* What to do
From the entries, copy each line that includes "process".

Stored data entries
--------

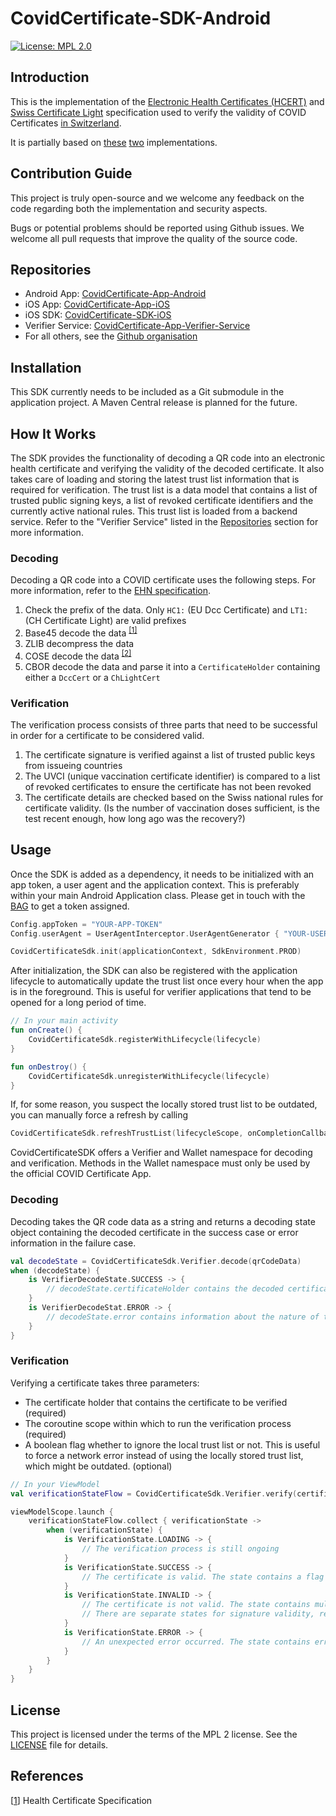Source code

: # CovidCertificate-SDK-Android

[![License: MPL 2.0](https://img.shields.io/badge/License-MPL%202.0-brightgreen.svg)](https://github.com/admin-ch/CovidCertificate-SDK-iOS/blob/main/LICENSE)

## Introduction

This is the implementation of
the [Electronic Health Certificates (HCERT)](https://github.com/ehn-digital-green-development/hcert-spec)
and [Swiss Certificate Light](https://www.bag.admin.ch/bag/en/home/krankheiten/ausbrueche-epidemien-pandemien/aktuelle-ausbrueche-epidemien/novel-cov/covid-zertifikat.html#-518758716)
specification used to verify the validity of COVID
Certificates [in Switzerland](https://github.com/admin-ch/CovidCertificate-App-Android).

It is partially based on [these](https://github.com/ehn-digital-green-development/hcert-kotlin)
[two](https://github.com/DIGGSweden/dgc-java) implementations.

## Contribution Guide

This project is truly open-source and we welcome any feedback on the code regarding both the implementation and security aspects.

Bugs or potential problems should be reported using Github issues. We welcome all pull requests that improve the quality of the
source code.

## Repositories

* Android App: [CovidCertificate-App-Android](https://github.com/admin-ch/CovidCertificate-App-Android)
* iOS App: [CovidCertificate-App-iOS](https://github.com/admin-ch/CovidCertificate-App-iOS)
* iOS SDK: [CovidCertificate-SDK-iOS](https://github.com/admin-ch/CovidCertificate-SDK-iOS)
* Verifier Service: [CovidCertificate-App-Verifier-Service](https://github.com/admin-ch/CovidCertificate-App-Verifier-Service)
* For all others, see the [Github organisation](https://github.com/admin-ch/)

## Installation

This SDK currently needs to be included as a Git submodule in the application project. A Maven Central release is planned for the
future.

## How It Works

The SDK provides the functionality of decoding a QR code into an electronic health certificate and verifying the validity of the
decoded certificate. It also takes care of loading and storing the latest trust list information that is required for verification.
The trust list is a data model that contains a list of trusted public signing keys, a list of revoked certificate identifiers and
the currently active national rules. This trust list is loaded from a backend service. Refer to the "Verifier Service" listed in
the [Repositories](#repositories) section for more information.

### Decoding

Decoding a QR code into a COVID certificate uses the following steps. For more information, refer to
the [EHN specification](https://ec.europa.eu/health/sites/default/files/ehealth/docs/digital-green-certificates_v1_en.pdf).

1. Check the prefix of the data. Only `HC1:` (EU Dcc Certificate) and `LT1:` (CH Certificate Light) are valid prefixes
2. Base45 decode the data <sup> [[1]](https://datatracker.ietf.org/doc/draft-faltstrom-base45/) </sup>
3. ZLIB decompress the data
4. COSE decode the data <sup> [[2]](https://github.com/cose-wg/COSE-JAVA) </sup>
5. CBOR decode the data and parse it into a `CertificateHolder` containing either a `DccCert` or a `ChLightCert`

### Verification

The verification process consists of three parts that need to be successful in order for a certificate to be considered valid.

1. The certificate signature is verified against a list of trusted public keys from issueing countries
2. The UVCI (unique vaccination certificate identifier) is compared to a list of revoked certificates to ensure the certificate has
   not been revoked
3. The certificate details are checked based on the Swiss national rules for certificate validity. (Is the number of vaccination
   doses sufficient, is the test recent enough, how long ago was the recovery?)

## Usage

Once the SDK is added as a dependency, it needs to be initialized with an app token, a user agent and the application context. This
is preferably within your main Android Application class. Please get in touch with the [BAG](mailto:Covid-Zertifikat@bag.admin.ch)
to get a token assigned.

```kotlin
Config.appToken = "YOUR-APP-TOKEN"
Config.userAgent = UserAgentInterceptor.UserAgentGenerator { "YOUR-USER-AGENT" }

CovidCertificateSdk.init(applicationContext, SdkEnvironment.PROD)
```

After initialization, the SDK can also be registered with the application lifecycle to automatically update the trust list once
every hour when the app is in the foreground. This is useful for verifier applications that tend to be opened for a long period of
time.

```kotlin
// In your main activity
fun onCreate() {
	CovidCertificateSdk.registerWithLifecycle(lifecycle)
}

fun onDestroy() {
	CovidCertificateSdk.unregisterWithLifecycle(lifecycle)
}
```

If, for some reason, you suspect the locally stored trust list to be outdated, you can manually force a refresh by calling

```kotlin
CovidCertificateSdk.refreshTrustList(lifecycleScope, onCompletionCallback, onErrorCallback)
```

CovidCertificateSDK offers a Verifier and Wallet namespace for decoding and verification. Methods in the Wallet namespace must only
be used by the official COVID Certificate App.

### Decoding

Decoding takes the QR code data as a string and returns a decoding state object containing the decoded certificate in the success
case or error information in the failure case.

```kotlin
val decodeState = CovidCertificateSdk.Verifier.decode(qrCodeData)
when (decodeState) {
	is VerifierDecodeState.SUCCESS -> {
		// decodeState.certificateHolder contains the decoded certificate, use this for verification
	}
	is VerifierDecodeStat.ERROR -> {
		// decodeState.error contains information about the nature of the error, e.g. wrong prefix, failed to base45 decode, etc.
	}
}
```

### Verification

Verifying a certificate takes three parameters:

* The certificate holder that contains the certificate to be verified (required)
* The coroutine scope within which to run the verification process (required)
* A boolean flag whether to ignore the local trust list or not. This is useful to force a network error instead of using the locally
  stored trust list, which might be outdated. (optional)

```kotlin
// In your ViewModel
val verificationStateFlow = CovidCertificateSdk.Verifier.verify(certificateHolder, viewModelScope)

viewModelScope.launch {
	verificationStateFlow.collect { verificationState ->
		when (verificationState) {
			is VerificationState.LOADING -> {
				// The verification process is still ongoing
			}
			is VerificationState.SUCCESS -> {
				// The certificate is valid. The state contains a flag if this is a Swiss light certificate or not
			}
			is VerificationState.INVALID -> {
				// The certificate is not valid. The state contains multiple additional fields indicating why the certificate is invalid.
				// There are separate states for signature validity, revocation status and national rules conformity.
			}
			is VerificationState.ERROR -> {
				// An unexpected error occurred. The state contains error information
			}
		}
	}
}
```

## License

This project is licensed under the terms of the MPL 2 license. See the [LICENSE](LICENSE) file for details.

## References

[[1](https://github.com/ehn-digital-green-development/hcert-spec)] Health Certificate Specification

--------

* Response area
The verification process consists of three parts that need to be successful in order for a certificate to be considered valid.
* The coroutine scope within which to run the verification process (required)
				// The verification process is still ongoing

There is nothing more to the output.